I see this in my own work. When I started building with AI coding tools, I used them carefully, mostly for architectural decisions and complex debugging. Now, as costs drop and speed improves, I use them for almost everything. Quick refactors. Documentation. Even exploratory questions I would have just searched for myself a year ago. Not because I got lazier. Because the cost of intelligence dropped below the cost of my own time for increasingly routine tasks.

Minimax M2.5 is one of the clearest signals yet that intelligence is approaching the cost of electricity. And when any resource gets that cheap, usage goes through the roof.

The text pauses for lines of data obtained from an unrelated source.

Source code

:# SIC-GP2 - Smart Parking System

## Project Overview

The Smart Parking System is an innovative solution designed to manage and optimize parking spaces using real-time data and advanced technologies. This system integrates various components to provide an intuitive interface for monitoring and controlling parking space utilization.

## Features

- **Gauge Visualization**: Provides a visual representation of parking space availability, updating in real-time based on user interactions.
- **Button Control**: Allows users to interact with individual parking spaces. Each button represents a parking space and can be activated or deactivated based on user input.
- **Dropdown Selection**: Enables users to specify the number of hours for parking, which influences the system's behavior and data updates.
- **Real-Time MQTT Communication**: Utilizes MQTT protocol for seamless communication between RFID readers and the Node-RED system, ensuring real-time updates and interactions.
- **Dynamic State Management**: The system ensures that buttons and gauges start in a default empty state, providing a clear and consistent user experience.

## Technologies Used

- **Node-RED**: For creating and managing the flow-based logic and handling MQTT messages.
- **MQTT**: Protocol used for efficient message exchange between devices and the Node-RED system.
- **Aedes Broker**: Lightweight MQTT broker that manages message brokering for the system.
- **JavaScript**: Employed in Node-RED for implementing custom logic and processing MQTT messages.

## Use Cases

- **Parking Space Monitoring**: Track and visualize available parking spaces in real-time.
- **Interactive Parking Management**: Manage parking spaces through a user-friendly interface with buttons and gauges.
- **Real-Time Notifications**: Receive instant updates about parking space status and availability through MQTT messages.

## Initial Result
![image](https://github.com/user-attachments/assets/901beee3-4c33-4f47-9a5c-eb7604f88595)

What This Means If You're Building

I teach executives about AI adoption, and the number one objection I hear is cost. "We ran a pilot. The API costs were too high to scale." That objection is disappearing. Models like M2.5 are eroding it one release cycle at a time.

If you're a builder, revisit the architectures you dismissed as too expensive six months ago. Always-on agents, continuous background processing, multi-agent workflows where several models collaborate on different parts of a problem. The economics now support those experiments.

If you're leading AI adoption for your organization, the mental model needs to shift. AI is becoming infrastructure, something that runs continuously like electricity or internet access. The pricing trajectory points there whether we're ready or not.

We're not at "AI on your phone" yet. M2.5 still needs around 400GB of VRAM, which is far from pocket-sized. But the weights will be open source soon, and quantized local versions will follow. The direction is unmistakable, even if running frontier intelligence on a device in your pocket is still a couple of years out.

A model that uses 4% of its brain and matches the best in the world tells you where the next 12 months are headed for everyone building with AI.

Intelligence is becoming a utility. What would you build if it cost less than your electricity bill?